ToF technology was likely initially selected as it uses simple and widely available lasers and photonic components. While the ToF lidar currently being used in autonomous vehicles (AVs) and advanced driver assistance systems (ADAS) performs some tasks well, it also has significant limitations that must be overcome before AVs can operate safely under all conditions. These limitations include:

  • Limited range. Autonomous vehicles need lidar sensors to range to at least 200 meters to objects with reflectivities as low as 10 percent, which is roughly representative of the reflectivity of a car tire. At the same time, automotive lidar obviously needs to be eye safe. It is difficult for traditional ToF lidar, operating at 905 nanometers, to meet this 200-meter range requirement while remaining eye safe. The eye-safe requirement places power limitations on the laser transmitters, which translates into limited range, often half of what is required. To combat the range limitation, some companies have moved to a longer wavelength (1550 nm) which has a higher eye-safe limit. However, this drives laser and detector costs way up and often adds complexity to the system via the fiber lasers or amplifiers required to produce the necessary laser power.
  • Limited resolution. In order to detect objects such as pedestrians at 200 meters, lidar sensors need to put enough pixels on the object so that it can be detected and classified. Typically, 20-50 pixels are required for such classification. Even if today’s ToF lidars can range to 200 meters, their low resolution puts only a few pixels on a pedestrian at this range. Many ToF systems try to increase the resolution by adding more lasers, but even today’s most advanced systems using 128 lasers are woefully inadequate, often putting only a handful of pixels on distant objects.
  • System latency. AVs must ingest the data from various sensors and make driving decisions. The time between sensing and acting is referred to as latency. In addition to range, object velocity is a critical factor in AV decision making. For example, in making an unprotected left-hand turn, the AV needs to not only know how close an approaching vehicle is, but also how fast it is approaching. ToF lidars determine this velocity by taking object ranges of multiple frames and calculating the velocity. It can take multiple frames in order to obtain a velocity, delaying the AV decision and resulting in jerky motion or abrupt stops.
  • Environmental performance. Performance specifications for ToF systems are affected by strong sunlight and can be compromised by other lidar systems operating in the area, limiting the useful operating range of the systems.

FMCW naturally addresses the limitations of ToF sensors

Figure 4: “Chip-scale” view of FMCW lidar

The FMCW detection technique overcomes a number of the inherent limitations of ToF. For this reason, most radar systems moved from ToF detection to FMCW many years ago.

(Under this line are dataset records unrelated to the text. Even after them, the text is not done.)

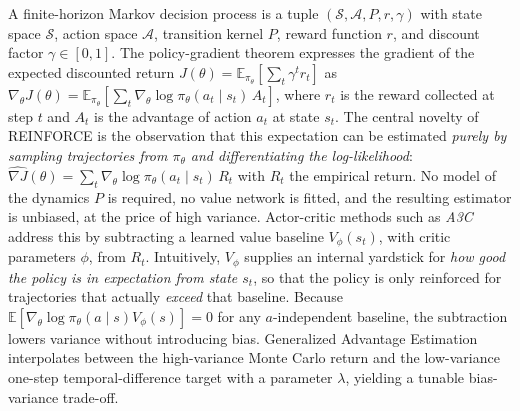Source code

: \documentclass[a4paper,oneside,10pt,english]{scrbook}
\DeclareRobustCommand{\acfit}[1]{\textit{\ac{#1}}}
\begin{document}
A finite-horizon Markov decision process is a tuple $(\mathcal{S}, \mathcal{A}, P, r, \gamma)$ with state space $\mathcal{S}$, action space $\mathcal{A}$, transition kernel $P$, reward function $r$, and discount factor $\gamma \in [0,1]$. The policy-gradient theorem expresses the gradient of the expected discounted return $J(\theta) = \mathbb{E}_{\pi_\theta}\!\left[\sum_t \gamma^t r_t\right]$ as $\nabla_\theta J(\theta) = \mathbb{E}_{\pi_\theta}\!\left[\sum_t \nabla_\theta \log \pi_\theta(a_t \mid s_t)\, A_t\right]$, where $r_t$ is the reward collected at step $t$ and $A_t$ is the advantage of action $a_t$ at state $s_t$. The central novelty of REINFORCE \citep{reinforce,revisitingreinforce} is the observation that this expectation can be estimated \emph{purely by sampling trajectories from $\pi_\theta$ and differentiating the log-likelihood}: $\widehat{\nabla J}(\theta) = \sum_t \nabla_\theta \log \pi_\theta(a_t \mid s_t)\, R_t$ with $R_t$ the empirical return. No model of the dynamics $P$ is required, no value network is fitted, and the resulting estimator is unbiased, at the price of high variance. Actor-critic methods such as \acfit{A3C} \citep{a3c} address this by subtracting a learned value baseline $V_\phi(s_t)$, with critic parameters $\phi$, from $R_t$. Intuitively, $V_\phi$ supplies an internal yardstick for \emph{how good the policy is in expectation from state $s_t$}, so that the policy is only reinforced for trajectories that actually \emph{exceed} that baseline. Because $\mathbb{E}[\nabla_\theta \log \pi_\theta(a \mid s) V_\phi(s)] = 0$ for any $a$-independent baseline, the subtraction lowers variance without introducing bias. Generalized Advantage Estimation \citep{gae} interpolates between the high-variance Monte Carlo return and the low-variance one-step temporal-difference target with a parameter $\lambda$, yielding a tunable bias-variance trade-off.
\end{document}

Key advantages to FMCW detection include:

  • Higher sensitivity. The FMCW technique utilizing coherent gain from the on-board amplification enables higher sensitivity, thus longer range. Insight lidar’s FMCW sensor uses lasers in the short-wave infrared (SWIR) band in order to produce enough eye-safe power to meet the automotive range targets.
  • Velocity with every pixel. FMCW lidar provides a direct Doppler velocity reading with every pixel. No frame-to-frame analysis or other calculations are required. Objects can be identified and classified up to five times faster, compared to ToF, using direct Doppler data.
  • Immunity to sunlight and other lidar systems. FMCW detection processes only signals with the exact transmitted chirp. This means that there is no performance degradation, even staring right into the sun. Further, performance will not be affected by other lidar systems, including other FMCW lidar systems operating in close proximity. This rejection of unwanted
    light is accomplished by design.
    No extra processing or computational overhead is required.

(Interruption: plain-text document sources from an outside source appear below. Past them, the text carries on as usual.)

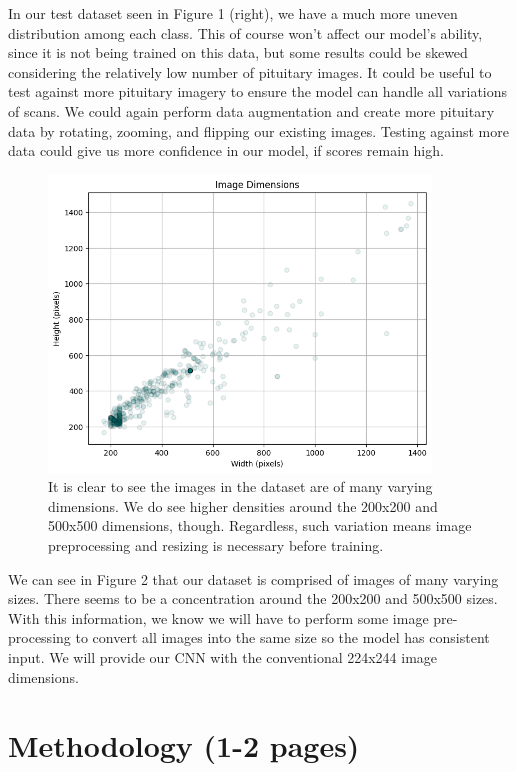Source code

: \documentclass[conference]{IEEEtran}
\begin{document}
In our test dataset seen in Figure 1 (right), we have a much more uneven distribution among each class. This of course won't affect our model's ability, since it is not being trained on this data, but some results could be skewed considering the relatively low number of pituitary images. It could be useful to test against more pituitary imagery to ensure the model can handle all variations of scans. We could again perform data augmentation and create more pituitary data by rotating, zooming, and flipping our existing images. Testing against more data could give us more confidence in our model, if scores remain high.

\begin{figure}[!ht]
    \centering
    \includegraphics[width=4in]{ImageDimensions.png}
    \caption{\large It is clear to see the images in the dataset are of many varying dimensions. We do see higher densities around the 200x200 and 500x500 dimensions, though. Regardless, such variation means image preprocessing and resizing is necessary before training.}
    \label{Dimensions of images in the dataset}
\end{figure}

We can see in Figure 2 that our dataset is comprised of images of many varying sizes. There seems to be a concentration around the 200x200 and 500x500 sizes. With this information, we know we will have to perform some image pre-processing to convert all images into the same size so the model has consistent input. We will provide our CNN with the conventional 224x244 image dimensions.

\section{\large Methodology (1-2 pages)}
\end{document}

Overcoming FMCW technology challenges

Digital Coherent LiDAR Sensor from Insight LiDAR, shown alongside familiar objects to indicate size.

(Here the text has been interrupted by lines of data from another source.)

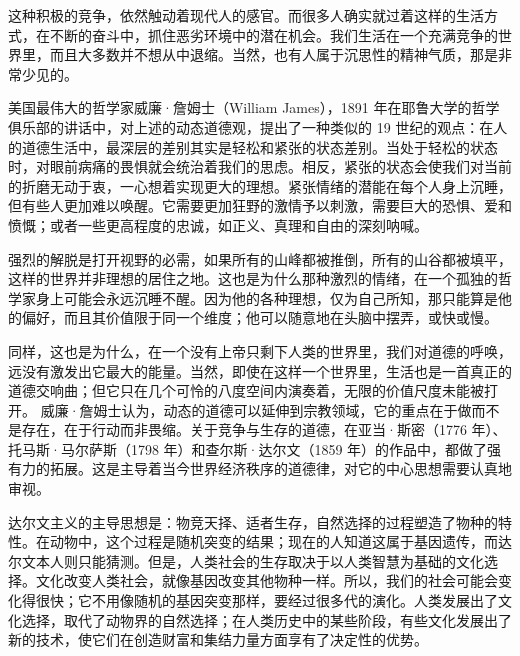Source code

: 这种积极的竞争，依然触动着现代人的感官。而很多人确实就过着这样的生活方式，在不断的奋斗中，抓住恶劣环境中的潜在机会。我们生活在一个充满竞争的世界里，而且大多数并不想从中退缩。当然，也有人属于沉思性的精神气质，那是非常少见的。

美国最伟大的哲学家威廉·詹姆士（William James），1891 年在耶鲁大学的哲学俱乐部的讲话中，对上述的动态道德观，提出了一种类似的 19 世纪的观点：在人的道德生活中，最深层的差别其实是轻松和紧张的状态差别。当处于轻松的状态时，对眼前病痛的畏惧就会统治着我们的思虑。相反，紧张的状态会使我们对当前的折磨无动于衷，一心想着实现更大的理想。紧张情绪的潜能在每个人身上沉睡，但有些人更加难以唤醒。它需要更加狂野的激情予以刺激，需要巨大的恐惧、爱和愤慨；或者一些更高程度的忠诚，如正义、真理和自由的深刻呐喊。

强烈的解脱是打开视野的必需，如果所有的山峰都被推倒，所有的山谷都被填平，这样的世界并非理想的居住之地。这也是为什么那种激烈的情绪，在一个孤独的哲学家身上可能会永远沉睡不醒。因为他的各种理想，仅为自己所知，那只能算是他的偏好，而且其价值限于同一个维度；他可以随意地在头脑中摆弄，或快或慢。

同样，这也是为什么，在一个没有上帝只剩下人类的世界里，我们对道德的呼唤，远没有激发出它最大的能量。当然，即使在这样一个世界里，生活也是一首真正的道德交响曲；但它只在几个可怜的八度空间内演奏着，无限的价值尺度未能被打开。 威廉·詹姆士认为，动态的道德可以延伸到宗教领域，它的重点在于做而不是存在，在于行动而非畏缩。关于竞争与生存的道德，在亚当·斯密（1776 年）、托马斯·马尔萨斯（1798 年）和查尔斯·达尔文（1859 年）的作品中，都做了强有力的拓展。这是主导着当今世界经济秩序的道德律，对它的中心思想需要认真地审视。

达尔文主义的主导思想是：物竞天择、适者生存，自然选择的过程塑造了物种的特性。在动物中，这个过程是随机突变的结果；现在的人知道这属于基因遗传，而达尔文本人则只能猜测。但是，人类社会的生存取决于以人类智慧为基础的文化选择。文化改变人类社会，就像基因改变其他物种一样。所以，我们的社会可能会变化得很快；它不用像随机的基因突变那样，要经过很多代的演化。人类发展出了文化选择，取代了动物界的自然选择；在人类历史中的某些阶段，有些文化发展出了新的技术，使它们在创造财富和集结力量方面享有了决定性的优势。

FMCW lidar technology has great promise for the reasons outlined above. However, there remain challenges in implementation. For example, FMCW lidar requires a more complex, very well controlled laser source. The laser must be able to tune or ‘chirp’ very quickly and repeatably and must maintain its beam quality both during the chirp and over time. The speed of both the chirp and the chirp cycle time directly relate to pixel rate or resolution.

FMCW lidar systems typically scan the beam over the field of view to create the image. The type of scanner used is another critical component of the FMCW lidar system design. The ideal design would cover a wide field of view, while retaining flexibility to put more pixels in the areas of interest in a frame. For highest reliability and lowest cost, the fast-axis should be scannable via software utilizing no moving parts.

Insight LiDAR’s FMCW sensor1 utilizes a custom laser source and control algorithms enabling extremely fast chirps. Insight also utilizes software-controlled tuning, with no moving parts for the critical fast-axis. The result is a long-range, FMCW lidar system with resolution 8-64 times better than ToF.

Better reliability, lower cost

Due to their components and system architecture, FMCW lidar systems are much easier to integrate into semiconductor packages than their ToF counterparts. By putting all the photonic components on to photonic integrated circuits (PICs) and all the electronics on to ASICs, the systems can be made very small. And because the PICs and ASICs can be assembled and tested at wafer-scale volume costs can be very low, well within the goals of the autonomous vehicle manufacturers.

For autonomous vehicles to become more than curiosities, they must operate safely in all types of conditions. This requires long-range, ultra-high resolution lidar systems with significantly higher performance than today’s systems at much lower costs.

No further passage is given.